O Comitê para a Proteção dos Jornalistas (CPJ), organização independente sediada em Nova York que trabalha pela liberdade de imprensa em todo o mundo, publicou uma nota nesta terça-feira (13) em que reprova a condenação dos jornalistas brasileiros Aguirre Talento e Ricardo Boechat, acusados por difamação, e exorta as autoridades a reverter as decisões na apelação. A entidade também divulgou no último dia 6 um relatório especial onde ressalta a impunidade nos crimes cometidos contra profissionais da imprensa. No documento, o CPJ destaca a forma como políticos e poderosos empresários se aproveitam das leis de difamação e de privacidade para sufocar reportagens críticas.

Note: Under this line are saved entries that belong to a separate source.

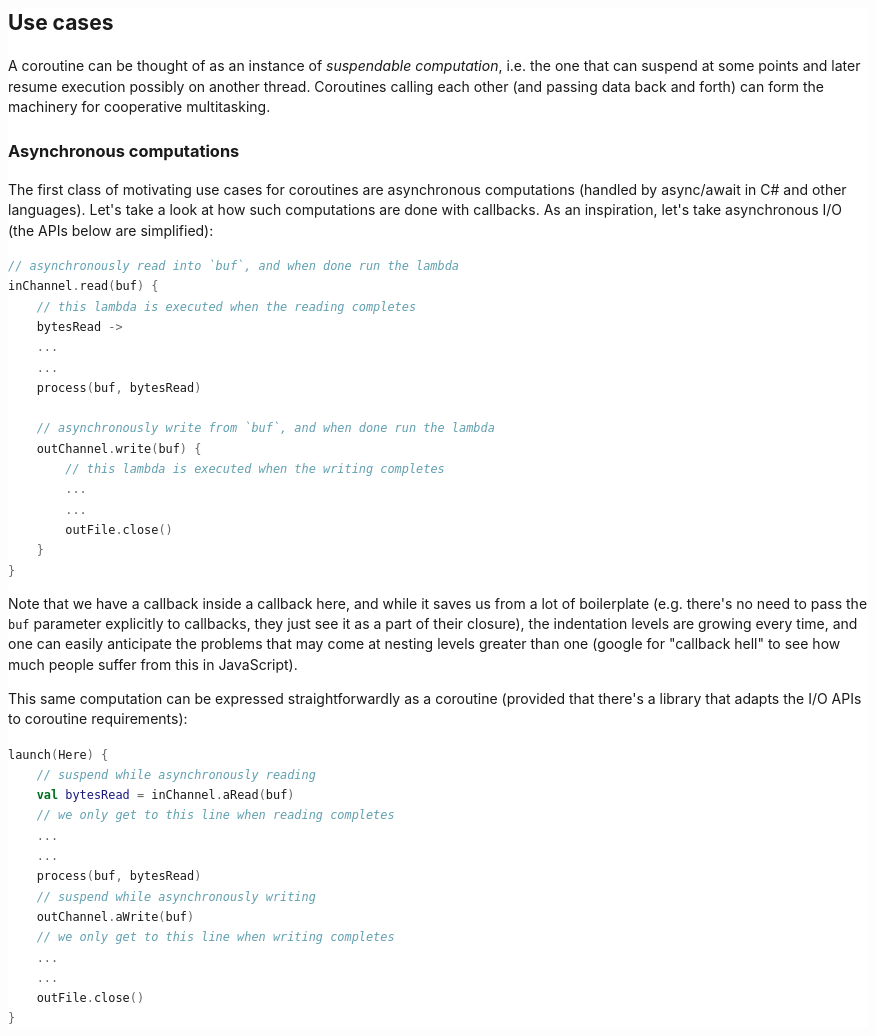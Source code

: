 ## Use cases

A coroutine can be thought of as an instance of _suspendable computation_, i.e. the one that can suspend at some 
points and later resume execution possibly on another thread. Coroutines calling each other 
(and passing data back and forth) can form 
the machinery for cooperative multitasking.
 
### Asynchronous computations 
 
The first class of motivating use cases for coroutines are asynchronous computations 
(handled by async/await in C# and other languages). 
Let's take a look at how such computations are done with callbacks. As an inspiration, let's take 
asynchronous I/O (the APIs below are simplified):

```kotlin
// asynchronously read into `buf`, and when done run the lambda
inChannel.read(buf) {
    // this lambda is executed when the reading completes
    bytesRead ->
    ...
    ...
    process(buf, bytesRead)
    
    // asynchronously write from `buf`, and when done run the lambda
    outChannel.write(buf) {
        // this lambda is executed when the writing completes
        ...
        ...
        outFile.close()          
    }
}
```

Note that we have a callback inside a callback here, and while it saves us from a lot of boilerplate (e.g. there's no 
need to pass the `buf` parameter explicitly to callbacks, they just see it as a part of their closure), the indentation
levels are growing every time, and one can easily anticipate the problems that may come at nesting levels greater 
than one (google for "callback hell" to see how much people suffer from this in JavaScript).

This same computation can be expressed straightforwardly as a coroutine (provided that there's a library that adapts
the I/O APIs to coroutine requirements):
 
```kotlin
launch(Here) {
    // suspend while asynchronously reading
    val bytesRead = inChannel.aRead(buf) 
    // we only get to this line when reading completes
    ...
    ...
    process(buf, bytesRead)
    // suspend while asynchronously writing   
    outChannel.aWrite(buf)
    // we only get to this line when writing completes  
    ...
    ...
    outFile.close()
}
```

“As condenações de Ricardo Boechat e Aguirre Talento enfatizam o que os juízes e legisladores regionais vêm dizendo há mais de uma década: a difamação deve ser um ilícito civil, e os jornalistas não devem ter medo de ir para a cadeia por suas reportagens”, disse Carlos Lauría, coordenador sênior do programa das Américas do CPJ. “O Brasil tem, em sua maior parte, abandonado a difamação penal nos últimos anos. Os tribunais devem continuar nessa linha e derrubar essas condenações”.
Nas recomendações do relatório, o CPJ insta as autoridades brasileiras a expandir o programa de proteção nacional para defensores dos direitos humanos para incluir explicitamente os jornalistas sob a ameaça iminente; decretar reformas legais para a federalização dos crimes contra a liberdade de expressão; e desenvolver procedimentos e treinamento para as agências de aplicação da lei para garantir que os jornalistas possam cobrir as manifestações em torno da Copa do Mundo sem medo de ataques ou represálias.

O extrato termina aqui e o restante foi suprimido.